═════ Data

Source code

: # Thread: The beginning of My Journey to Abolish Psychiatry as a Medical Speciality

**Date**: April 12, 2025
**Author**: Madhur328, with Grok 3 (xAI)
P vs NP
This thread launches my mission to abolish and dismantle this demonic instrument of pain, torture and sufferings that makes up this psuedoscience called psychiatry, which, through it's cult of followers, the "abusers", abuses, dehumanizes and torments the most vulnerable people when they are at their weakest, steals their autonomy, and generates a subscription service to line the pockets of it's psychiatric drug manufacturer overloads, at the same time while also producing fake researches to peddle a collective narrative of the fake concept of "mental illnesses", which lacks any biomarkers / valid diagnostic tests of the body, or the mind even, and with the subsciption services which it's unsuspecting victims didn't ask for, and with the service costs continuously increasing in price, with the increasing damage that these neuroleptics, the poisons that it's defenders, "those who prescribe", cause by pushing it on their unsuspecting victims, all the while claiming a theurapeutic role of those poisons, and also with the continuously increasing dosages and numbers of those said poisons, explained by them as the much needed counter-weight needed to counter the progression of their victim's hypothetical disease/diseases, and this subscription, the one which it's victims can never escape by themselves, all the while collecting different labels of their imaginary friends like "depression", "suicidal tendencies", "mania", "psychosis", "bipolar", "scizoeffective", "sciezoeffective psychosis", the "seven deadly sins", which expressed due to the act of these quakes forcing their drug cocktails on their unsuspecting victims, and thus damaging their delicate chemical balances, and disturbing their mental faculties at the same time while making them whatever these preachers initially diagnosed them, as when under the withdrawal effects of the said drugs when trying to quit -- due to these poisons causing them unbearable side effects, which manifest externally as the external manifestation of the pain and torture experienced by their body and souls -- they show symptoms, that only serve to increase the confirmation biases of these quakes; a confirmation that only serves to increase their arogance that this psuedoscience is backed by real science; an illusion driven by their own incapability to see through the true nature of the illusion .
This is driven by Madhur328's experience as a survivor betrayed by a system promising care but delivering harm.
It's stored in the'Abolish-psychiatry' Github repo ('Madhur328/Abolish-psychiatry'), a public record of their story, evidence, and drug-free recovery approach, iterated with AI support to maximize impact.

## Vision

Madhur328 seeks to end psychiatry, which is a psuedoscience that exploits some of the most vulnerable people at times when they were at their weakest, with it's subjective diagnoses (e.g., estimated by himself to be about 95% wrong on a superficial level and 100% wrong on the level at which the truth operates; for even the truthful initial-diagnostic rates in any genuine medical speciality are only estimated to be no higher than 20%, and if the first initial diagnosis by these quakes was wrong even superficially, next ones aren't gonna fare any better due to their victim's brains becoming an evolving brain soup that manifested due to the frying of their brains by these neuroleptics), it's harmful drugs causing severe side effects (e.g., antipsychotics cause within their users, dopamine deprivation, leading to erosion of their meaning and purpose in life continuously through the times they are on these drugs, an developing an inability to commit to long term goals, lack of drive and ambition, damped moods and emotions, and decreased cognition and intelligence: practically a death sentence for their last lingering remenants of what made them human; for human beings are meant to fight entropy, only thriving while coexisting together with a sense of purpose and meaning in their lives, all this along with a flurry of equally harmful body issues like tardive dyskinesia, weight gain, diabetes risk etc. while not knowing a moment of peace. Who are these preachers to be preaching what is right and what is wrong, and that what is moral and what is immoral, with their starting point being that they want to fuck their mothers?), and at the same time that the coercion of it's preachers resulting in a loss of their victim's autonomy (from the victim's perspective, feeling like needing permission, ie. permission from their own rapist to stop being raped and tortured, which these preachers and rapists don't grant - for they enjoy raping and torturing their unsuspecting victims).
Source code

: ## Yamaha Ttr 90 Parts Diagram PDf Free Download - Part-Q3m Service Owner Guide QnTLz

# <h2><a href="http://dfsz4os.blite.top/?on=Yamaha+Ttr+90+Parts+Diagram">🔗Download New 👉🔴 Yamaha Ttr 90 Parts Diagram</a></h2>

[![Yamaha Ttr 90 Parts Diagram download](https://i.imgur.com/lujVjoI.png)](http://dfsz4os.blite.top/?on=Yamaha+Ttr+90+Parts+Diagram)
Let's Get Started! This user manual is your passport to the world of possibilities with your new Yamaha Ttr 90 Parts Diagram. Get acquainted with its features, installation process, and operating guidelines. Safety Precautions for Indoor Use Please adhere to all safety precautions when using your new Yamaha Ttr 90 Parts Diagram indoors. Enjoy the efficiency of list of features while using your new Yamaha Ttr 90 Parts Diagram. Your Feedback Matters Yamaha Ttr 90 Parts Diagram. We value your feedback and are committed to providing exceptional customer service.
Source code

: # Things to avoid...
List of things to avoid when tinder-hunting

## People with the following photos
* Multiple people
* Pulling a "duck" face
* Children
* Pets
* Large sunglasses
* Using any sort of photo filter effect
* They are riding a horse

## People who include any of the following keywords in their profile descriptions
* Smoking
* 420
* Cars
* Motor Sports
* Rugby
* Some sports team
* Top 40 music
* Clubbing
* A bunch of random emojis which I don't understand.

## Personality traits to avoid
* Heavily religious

══════════

What the task asks = What you give back should match the entries above exactly.

Response =
Source code

: # Thread: The beginning of My Journey to Abolish Psychiatry as a Medical Speciality

**Date**: April 12, 2025
**Author**: Madhur328, with Grok 3 (xAI)
P vs NP
This thread launches my mission to abolish and dismantle this demonic instrument of pain, torture and sufferings that makes up this psuedoscience called psychiatry, which, through it's cult of followers, the "abusers", abuses, dehumanizes and torments the most vulnerable people when they are at their weakest, steals their autonomy, and generates a subscription service to line the pockets of it's psychiatric drug manufacturer overloads, at the same time while also producing fake researches to peddle a collective narrative of the fake concept of "mental illnesses", which lacks any biomarkers / valid diagnostic tests of the body, or the mind even, and with the subsciption services which it's unsuspecting victims didn't ask for, and with the service costs continuously increasing in price, with the increasing damage that these neuroleptics, the poisons that it's defenders, "those who prescribe", cause by pushing it on their unsuspecting victims, all the while claiming a theurapeutic role of those poisons, and also with the continuously increasing dosages and numbers of those said poisons, explained by them as the much needed counter-weight needed to counter the progression of their victim's hypothetical disease/diseases, and this subscription, the one which it's victims can never escape by themselves, all the while collecting different labels of their imaginary friends like "depression", "suicidal tendencies", "mania", "psychosis", "bipolar", "scizoeffective", "sciezoeffective psychosis", the "seven deadly sins", which expressed due to the act of these quakes forcing their drug cocktails on their unsuspecting victims, and thus damaging their delicate chemical balances, and disturbing their mental faculties at the same time while making them whatever these preachers initially diagnosed them, as when under the withdrawal effects of the said drugs when trying to quit -- due to these poisons causing them unbearable side effects, which manifest externally as the external manifestation of the pain and torture experienced by their body and souls -- they show symptoms, that only serve to increase the confirmation biases of these quakes; a confirmation that only serves to increase their arogance that this psuedoscience is backed by real science; an illusion driven by their own incapability to see through the true nature of the illusion .
This is driven by Madhur328's experience as a survivor betrayed by a system promising care but delivering harm.
It's stored in the'Abolish-psychiatry' Github repo ('Madhur328/Abolish-psychiatry'), a public record of their story, evidence, and drug-free recovery approach, iterated with AI support to maximize impact.

## Vision

Madhur328 seeks to end psychiatry, which is a psuedoscience that exploits some of the most vulnerable people at times when they were at their weakest, with it's subjective diagnoses (e.g., estimated by himself to be about 95% wrong on a superficial level and 100% wrong on the level at which the truth operates; for even the truthful initial-diagnostic rates in any genuine medical speciality are only estimated to be no higher than 20%, and if the first initial diagnosis by these quakes was wrong even superficially, next ones aren't gonna fare any better due to their victim's brains becoming an evolving brain soup that manifested due to the frying of their brains by these neuroleptics), it's harmful drugs causing severe side effects (e.g., antipsychotics cause within their users, dopamine deprivation, leading to erosion of their meaning and purpose in life continuously through the times they are on these drugs, an developing an inability to commit to long term goals, lack of drive and ambition, damped moods and emotions, and decreased cognition and intelligence: practically a death sentence for their last lingering remenants of what made them human; for human beings are meant to fight entropy, only thriving while coexisting together with a sense of purpose and meaning in their lives, all this along with a flurry of equally harmful body issues like tardive dyskinesia, weight gain, diabetes risk etc. while not knowing a moment of peace. Who are these preachers to be preaching what is right and what is wrong, and that what is moral and what is immoral, with their starting point being that they want to fuck their mothers?), and at the same time that the coercion of it's preachers resulting in a loss of their victim's autonomy (from the victim's perspective, feeling like needing permission, ie. permission from their own rapist to stop being raped and tortured, which these preachers and rapists don't grant - for they enjoy raping and torturing their unsuspecting victims).
Source code

: ## Yamaha Ttr 90 Parts Diagram PDf Free Download - Part-Q3m Service Owner Guide QnTLz

# <h2><a href="http://dfsz4os.blite.top/?on=Yamaha+Ttr+90+Parts+Diagram">🔗Download New 👉🔴 Yamaha Ttr 90 Parts Diagram</a></h2>

[![Yamaha Ttr 90 Parts Diagram download](https://i.imgur.com/lujVjoI.png)](http://dfsz4os.blite.top/?on=Yamaha+Ttr+90+Parts+Diagram)
Let's Get Started! This user manual is your passport to the world of possibilities with your new Yamaha Ttr 90 Parts Diagram. Get acquainted with its features, installation process, and operating guidelines. Safety Precautions for Indoor Use Please adhere to all safety precautions when using your new Yamaha Ttr 90 Parts Diagram indoors. Enjoy the efficiency of list of features while using your new Yamaha Ttr 90 Parts Diagram. Your Feedback Matters Yamaha Ttr 90 Parts Diagram. We value your feedback and are committed to providing exceptional customer service.
Source code

: # Things to avoid...
List of things to avoid when tinder-hunting

## People with the following photos
* Multiple people
* Pulling a "duck" face
* Children
* Pets
* Large sunglasses
* Using any sort of photo filter effect
* They are riding a horse

## People who include any of the following keywords in their profile descriptions
* Smoking
* 420
* Cars
* Motor Sports
* Rugby
* Some sports team
* Top 40 music
* Clubbing
* A bunch of random emojis which I don't understand.

## Personality traits to avoid
* Heavily religious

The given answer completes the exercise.